The consensus paper is a collaboration between European Medicines Agency and European Headache Federation. It was developed following the latest 2018 review of the pharmacovigilance and risk assessment committee on reinforcement of the risk minimisation measures and update of the clinical recommendations for the use of valproate in in women of childbearing age. The first review published in 2014 recommended the restricted use of valproate in female children, women of childbearing potential and pregnant women, due to the risk of malformations and neurodevelopmental problems in children exposed to valproate in the uterus. Data on the effectiveness of the implemented restrictions published first in 2014, showed that while prescribing behaviour changed, there was still room for improvement. A French study for example, showed that exposure of women of childbearing age to valproate did not change, and only one third of the female bipolar patients exposed to valproate fulfil the criteria indicated in the 2014 recommendation. A survey from the epilepsy society in UK also showed that 70% of females taking valproate were not aware of the safety warnings about the dangers of taking it during pregnancy. Although data on the use of valproate in migraine are not available, one can assume that prescriber behavioural and communication of the risks with migraine patients could also be problematic.

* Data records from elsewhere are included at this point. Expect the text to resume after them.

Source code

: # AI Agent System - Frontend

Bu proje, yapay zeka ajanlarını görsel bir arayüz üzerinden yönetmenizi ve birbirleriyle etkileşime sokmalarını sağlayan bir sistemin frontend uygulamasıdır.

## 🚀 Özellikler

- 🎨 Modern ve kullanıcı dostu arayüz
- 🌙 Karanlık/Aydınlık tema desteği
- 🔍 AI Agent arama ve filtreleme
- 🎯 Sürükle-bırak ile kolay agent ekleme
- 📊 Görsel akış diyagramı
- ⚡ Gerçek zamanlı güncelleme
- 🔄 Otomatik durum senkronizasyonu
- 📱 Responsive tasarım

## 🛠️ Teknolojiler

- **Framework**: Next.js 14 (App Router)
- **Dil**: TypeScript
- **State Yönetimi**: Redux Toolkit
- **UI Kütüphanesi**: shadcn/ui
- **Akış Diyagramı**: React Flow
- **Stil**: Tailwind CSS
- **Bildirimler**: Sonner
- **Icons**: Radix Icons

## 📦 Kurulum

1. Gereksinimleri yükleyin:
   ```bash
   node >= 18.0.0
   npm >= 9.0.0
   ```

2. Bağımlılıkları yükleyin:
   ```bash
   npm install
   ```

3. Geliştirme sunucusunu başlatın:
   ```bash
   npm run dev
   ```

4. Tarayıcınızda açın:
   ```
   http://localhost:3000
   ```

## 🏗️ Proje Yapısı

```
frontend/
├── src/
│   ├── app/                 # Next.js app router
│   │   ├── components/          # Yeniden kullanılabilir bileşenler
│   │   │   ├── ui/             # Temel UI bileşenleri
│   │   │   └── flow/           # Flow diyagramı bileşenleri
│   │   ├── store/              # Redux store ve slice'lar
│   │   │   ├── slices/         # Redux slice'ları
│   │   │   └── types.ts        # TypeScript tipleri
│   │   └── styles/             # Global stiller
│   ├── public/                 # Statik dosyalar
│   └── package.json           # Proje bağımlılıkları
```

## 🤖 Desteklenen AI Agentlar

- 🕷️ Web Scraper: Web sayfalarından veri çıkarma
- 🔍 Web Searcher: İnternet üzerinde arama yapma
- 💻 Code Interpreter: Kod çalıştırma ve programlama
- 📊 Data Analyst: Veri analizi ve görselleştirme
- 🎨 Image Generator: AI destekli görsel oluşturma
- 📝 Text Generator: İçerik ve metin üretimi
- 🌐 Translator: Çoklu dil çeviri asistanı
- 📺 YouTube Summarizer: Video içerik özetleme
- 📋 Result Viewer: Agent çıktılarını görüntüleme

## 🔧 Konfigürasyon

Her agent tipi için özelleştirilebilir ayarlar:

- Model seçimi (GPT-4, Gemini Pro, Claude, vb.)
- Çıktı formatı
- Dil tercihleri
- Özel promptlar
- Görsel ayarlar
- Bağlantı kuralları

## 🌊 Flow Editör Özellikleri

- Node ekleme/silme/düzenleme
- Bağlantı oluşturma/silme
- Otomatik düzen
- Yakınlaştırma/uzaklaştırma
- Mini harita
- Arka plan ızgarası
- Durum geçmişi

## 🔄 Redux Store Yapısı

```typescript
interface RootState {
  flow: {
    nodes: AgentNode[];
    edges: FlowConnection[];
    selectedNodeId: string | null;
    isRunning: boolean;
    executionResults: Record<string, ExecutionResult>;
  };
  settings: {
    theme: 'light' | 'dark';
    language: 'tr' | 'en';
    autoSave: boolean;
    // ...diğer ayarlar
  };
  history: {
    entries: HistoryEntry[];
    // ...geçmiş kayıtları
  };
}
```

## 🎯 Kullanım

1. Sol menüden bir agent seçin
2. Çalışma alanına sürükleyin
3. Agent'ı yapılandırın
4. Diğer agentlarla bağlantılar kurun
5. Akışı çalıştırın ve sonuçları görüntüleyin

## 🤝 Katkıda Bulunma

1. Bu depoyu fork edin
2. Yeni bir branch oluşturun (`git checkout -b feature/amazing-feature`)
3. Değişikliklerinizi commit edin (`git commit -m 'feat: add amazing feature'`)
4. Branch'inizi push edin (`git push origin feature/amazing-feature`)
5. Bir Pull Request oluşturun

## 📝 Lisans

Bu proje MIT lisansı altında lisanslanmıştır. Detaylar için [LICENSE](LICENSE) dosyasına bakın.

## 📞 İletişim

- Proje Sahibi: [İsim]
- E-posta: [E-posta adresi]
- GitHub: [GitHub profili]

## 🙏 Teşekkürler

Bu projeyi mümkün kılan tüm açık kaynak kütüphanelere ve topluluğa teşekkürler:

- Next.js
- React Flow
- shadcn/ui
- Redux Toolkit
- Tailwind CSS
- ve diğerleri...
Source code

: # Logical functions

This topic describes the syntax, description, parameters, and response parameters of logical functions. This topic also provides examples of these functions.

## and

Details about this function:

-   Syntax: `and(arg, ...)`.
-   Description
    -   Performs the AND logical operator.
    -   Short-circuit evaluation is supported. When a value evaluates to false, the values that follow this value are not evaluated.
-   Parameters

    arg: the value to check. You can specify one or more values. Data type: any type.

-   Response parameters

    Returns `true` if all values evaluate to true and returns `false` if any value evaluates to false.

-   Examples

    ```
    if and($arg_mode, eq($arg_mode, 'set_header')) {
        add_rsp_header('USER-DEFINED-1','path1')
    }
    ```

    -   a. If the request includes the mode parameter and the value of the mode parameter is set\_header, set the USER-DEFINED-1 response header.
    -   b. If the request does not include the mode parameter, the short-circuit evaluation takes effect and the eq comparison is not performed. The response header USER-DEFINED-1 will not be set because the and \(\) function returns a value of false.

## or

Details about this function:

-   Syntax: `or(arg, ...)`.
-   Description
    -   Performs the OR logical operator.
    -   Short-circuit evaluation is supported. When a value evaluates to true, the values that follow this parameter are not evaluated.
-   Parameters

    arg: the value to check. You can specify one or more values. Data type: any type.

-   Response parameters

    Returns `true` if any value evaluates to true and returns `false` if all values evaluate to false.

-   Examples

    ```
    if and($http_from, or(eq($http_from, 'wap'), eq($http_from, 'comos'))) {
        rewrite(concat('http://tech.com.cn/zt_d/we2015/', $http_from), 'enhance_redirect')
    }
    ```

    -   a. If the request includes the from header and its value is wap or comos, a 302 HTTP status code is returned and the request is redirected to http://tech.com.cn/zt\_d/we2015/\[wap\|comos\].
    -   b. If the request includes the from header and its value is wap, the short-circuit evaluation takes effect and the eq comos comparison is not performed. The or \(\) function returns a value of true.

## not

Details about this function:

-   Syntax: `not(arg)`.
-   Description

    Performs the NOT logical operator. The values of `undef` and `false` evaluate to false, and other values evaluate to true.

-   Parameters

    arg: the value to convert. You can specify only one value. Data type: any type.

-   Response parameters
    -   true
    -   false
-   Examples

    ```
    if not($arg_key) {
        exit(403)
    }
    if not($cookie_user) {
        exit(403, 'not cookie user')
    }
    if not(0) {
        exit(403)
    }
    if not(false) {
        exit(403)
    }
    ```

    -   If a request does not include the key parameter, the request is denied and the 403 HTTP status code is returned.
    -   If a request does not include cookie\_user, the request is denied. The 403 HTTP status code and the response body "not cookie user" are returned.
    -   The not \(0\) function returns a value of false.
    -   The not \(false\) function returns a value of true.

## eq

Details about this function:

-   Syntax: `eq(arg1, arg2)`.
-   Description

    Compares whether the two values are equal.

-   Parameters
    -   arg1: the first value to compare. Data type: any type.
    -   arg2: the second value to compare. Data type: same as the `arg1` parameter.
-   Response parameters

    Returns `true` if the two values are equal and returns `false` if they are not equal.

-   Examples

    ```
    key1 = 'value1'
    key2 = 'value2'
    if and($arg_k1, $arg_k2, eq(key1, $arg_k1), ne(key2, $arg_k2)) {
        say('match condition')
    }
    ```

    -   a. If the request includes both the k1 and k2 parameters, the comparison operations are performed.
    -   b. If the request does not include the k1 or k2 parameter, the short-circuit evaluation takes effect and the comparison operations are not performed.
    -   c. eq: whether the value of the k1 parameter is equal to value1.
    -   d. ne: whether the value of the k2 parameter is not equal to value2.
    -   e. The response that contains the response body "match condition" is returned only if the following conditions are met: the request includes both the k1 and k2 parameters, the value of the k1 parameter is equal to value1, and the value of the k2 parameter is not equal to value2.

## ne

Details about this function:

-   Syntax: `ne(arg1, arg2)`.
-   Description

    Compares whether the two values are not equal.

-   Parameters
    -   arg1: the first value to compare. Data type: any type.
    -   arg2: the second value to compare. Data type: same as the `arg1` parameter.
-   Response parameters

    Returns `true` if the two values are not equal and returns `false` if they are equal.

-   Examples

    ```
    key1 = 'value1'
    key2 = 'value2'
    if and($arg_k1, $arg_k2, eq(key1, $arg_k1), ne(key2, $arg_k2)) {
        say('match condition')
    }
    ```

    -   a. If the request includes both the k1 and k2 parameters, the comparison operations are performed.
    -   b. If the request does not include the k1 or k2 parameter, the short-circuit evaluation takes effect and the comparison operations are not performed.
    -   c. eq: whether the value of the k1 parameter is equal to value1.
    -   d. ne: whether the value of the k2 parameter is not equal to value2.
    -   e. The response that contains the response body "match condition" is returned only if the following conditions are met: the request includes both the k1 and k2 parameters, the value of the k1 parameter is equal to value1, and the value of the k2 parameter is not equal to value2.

What is the aim of the consensus article?
This consensus paper aimed to accumulate the PRAC updated guidelines that are relevant to the preventive treatment of migraine with valproate, and to list the required measures needed by both clinicians and patients for the implementation of the guidelines, in order to minimize exposure to valproate during pregnancy. The overall aim is to alleviate the neurodevelopmental risks of valproate, by minimising exposure.
What benefit should it bring to the headache specialists/neurologist/ patients, what benefit are you hoping for?
The consensus paper emphasizes the contraindicated use of valproate for the prophylaxis of migraine in pregnancy or in women of childbearing age who are not using effective methods of contraception. It includes educational support to treating clinicians with regards to adherence to the pregnancy prevention programme and annual checks and discussions between treating physician and patient to evaluate individual circumstances and ensure engagement with contraception and understanding of the risks by the patient. It also includes important educational material that the patients need to have access to with regards to the use of valproate at different stages of life.
Would you like to pick out a relevant examples to illustrate the benefit/importance?
I think it is very essential to understand that patient needs and circumstances change in the course of life. While valproate use may not present any risk at one stage of life, it may do so at another. From the beginning of the treatment a risk acknowledgment leaflet or form should be made available to the patient. Pregnancy should be excluded and highly effective contraception should be arranged. However, it is also important to ensure frequent consultation for female patients of childbearing potential as they may consider to have a child, or even have an unplanned pregnancy. More importantly, as more migraine preventive treatments become available, a more effective and appropriate treatment may be considered for patients who use valproate. The risks to the children of women who are using valproate outweigh any treatment benefits for this use. Hence, correct communication and frequent consultation of female patients currently using valproate, will ensure that patients are given the correct treatment for their condition, minimizing the adverse effects.